*** ENTRIES SHOWN ***

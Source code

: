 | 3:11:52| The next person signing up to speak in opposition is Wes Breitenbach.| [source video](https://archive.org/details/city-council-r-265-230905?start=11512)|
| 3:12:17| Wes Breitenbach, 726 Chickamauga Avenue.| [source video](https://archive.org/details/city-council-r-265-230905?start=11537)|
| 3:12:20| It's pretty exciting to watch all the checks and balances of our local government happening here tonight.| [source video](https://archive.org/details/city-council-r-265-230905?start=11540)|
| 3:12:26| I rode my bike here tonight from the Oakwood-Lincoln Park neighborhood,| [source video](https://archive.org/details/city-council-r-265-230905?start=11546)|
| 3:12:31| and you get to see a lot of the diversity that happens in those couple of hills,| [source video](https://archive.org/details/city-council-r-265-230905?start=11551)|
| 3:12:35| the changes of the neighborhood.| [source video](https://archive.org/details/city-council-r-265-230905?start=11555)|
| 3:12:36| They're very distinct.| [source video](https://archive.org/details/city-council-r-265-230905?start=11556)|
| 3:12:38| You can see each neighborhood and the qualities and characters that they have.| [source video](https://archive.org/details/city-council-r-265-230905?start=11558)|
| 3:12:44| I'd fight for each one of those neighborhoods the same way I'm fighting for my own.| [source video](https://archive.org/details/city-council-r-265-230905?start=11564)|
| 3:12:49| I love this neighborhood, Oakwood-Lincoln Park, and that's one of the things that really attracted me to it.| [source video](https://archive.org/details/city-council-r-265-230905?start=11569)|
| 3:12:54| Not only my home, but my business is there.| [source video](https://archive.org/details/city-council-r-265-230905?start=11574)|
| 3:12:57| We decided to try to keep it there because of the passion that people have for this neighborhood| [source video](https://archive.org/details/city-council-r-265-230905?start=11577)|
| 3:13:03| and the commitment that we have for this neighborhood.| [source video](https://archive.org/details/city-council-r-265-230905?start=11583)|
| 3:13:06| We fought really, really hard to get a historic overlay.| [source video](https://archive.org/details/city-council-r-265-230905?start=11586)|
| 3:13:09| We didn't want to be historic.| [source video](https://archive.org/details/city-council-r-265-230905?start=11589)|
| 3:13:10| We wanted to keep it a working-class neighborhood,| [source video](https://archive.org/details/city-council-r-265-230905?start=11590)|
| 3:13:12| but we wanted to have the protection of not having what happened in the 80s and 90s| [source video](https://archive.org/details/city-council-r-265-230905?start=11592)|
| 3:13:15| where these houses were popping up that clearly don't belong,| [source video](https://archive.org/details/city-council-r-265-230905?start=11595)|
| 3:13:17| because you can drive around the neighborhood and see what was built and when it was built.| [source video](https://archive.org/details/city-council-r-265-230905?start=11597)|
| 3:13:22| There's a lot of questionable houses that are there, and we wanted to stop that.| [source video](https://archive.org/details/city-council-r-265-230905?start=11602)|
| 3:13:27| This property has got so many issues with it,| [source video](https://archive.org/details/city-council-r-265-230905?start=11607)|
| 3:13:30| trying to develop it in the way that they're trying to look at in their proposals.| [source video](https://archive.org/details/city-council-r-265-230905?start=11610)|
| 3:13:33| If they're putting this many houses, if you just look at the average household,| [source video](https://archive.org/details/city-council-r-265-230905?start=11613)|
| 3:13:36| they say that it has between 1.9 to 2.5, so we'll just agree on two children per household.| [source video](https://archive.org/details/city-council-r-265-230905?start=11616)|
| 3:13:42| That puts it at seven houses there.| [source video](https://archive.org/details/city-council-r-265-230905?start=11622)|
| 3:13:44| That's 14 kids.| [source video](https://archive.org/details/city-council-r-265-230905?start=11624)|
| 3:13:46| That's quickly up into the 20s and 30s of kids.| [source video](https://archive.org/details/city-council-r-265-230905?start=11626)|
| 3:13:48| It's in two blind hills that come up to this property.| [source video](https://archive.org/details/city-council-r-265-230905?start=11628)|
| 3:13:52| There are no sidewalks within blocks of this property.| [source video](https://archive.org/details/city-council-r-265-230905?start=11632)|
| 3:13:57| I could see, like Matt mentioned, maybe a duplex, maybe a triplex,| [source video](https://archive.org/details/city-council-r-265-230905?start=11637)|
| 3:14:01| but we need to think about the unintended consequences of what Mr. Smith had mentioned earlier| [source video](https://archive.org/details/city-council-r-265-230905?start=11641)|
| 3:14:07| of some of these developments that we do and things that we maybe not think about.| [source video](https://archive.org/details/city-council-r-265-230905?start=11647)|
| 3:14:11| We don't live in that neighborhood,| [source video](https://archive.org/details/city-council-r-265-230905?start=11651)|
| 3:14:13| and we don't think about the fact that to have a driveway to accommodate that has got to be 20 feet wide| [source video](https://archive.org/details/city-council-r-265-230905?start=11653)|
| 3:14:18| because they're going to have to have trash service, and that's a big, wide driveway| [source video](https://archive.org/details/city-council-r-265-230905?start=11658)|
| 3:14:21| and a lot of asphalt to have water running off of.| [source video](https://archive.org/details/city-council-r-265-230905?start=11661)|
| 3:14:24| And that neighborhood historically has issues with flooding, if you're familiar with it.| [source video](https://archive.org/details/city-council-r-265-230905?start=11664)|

*** End of ENTRIES SHOWN ***

DIRECTIONS:
What is needed is the count of lines in the records that include the word "each", with no other text.

RESULT OF THE EXERCISE:
2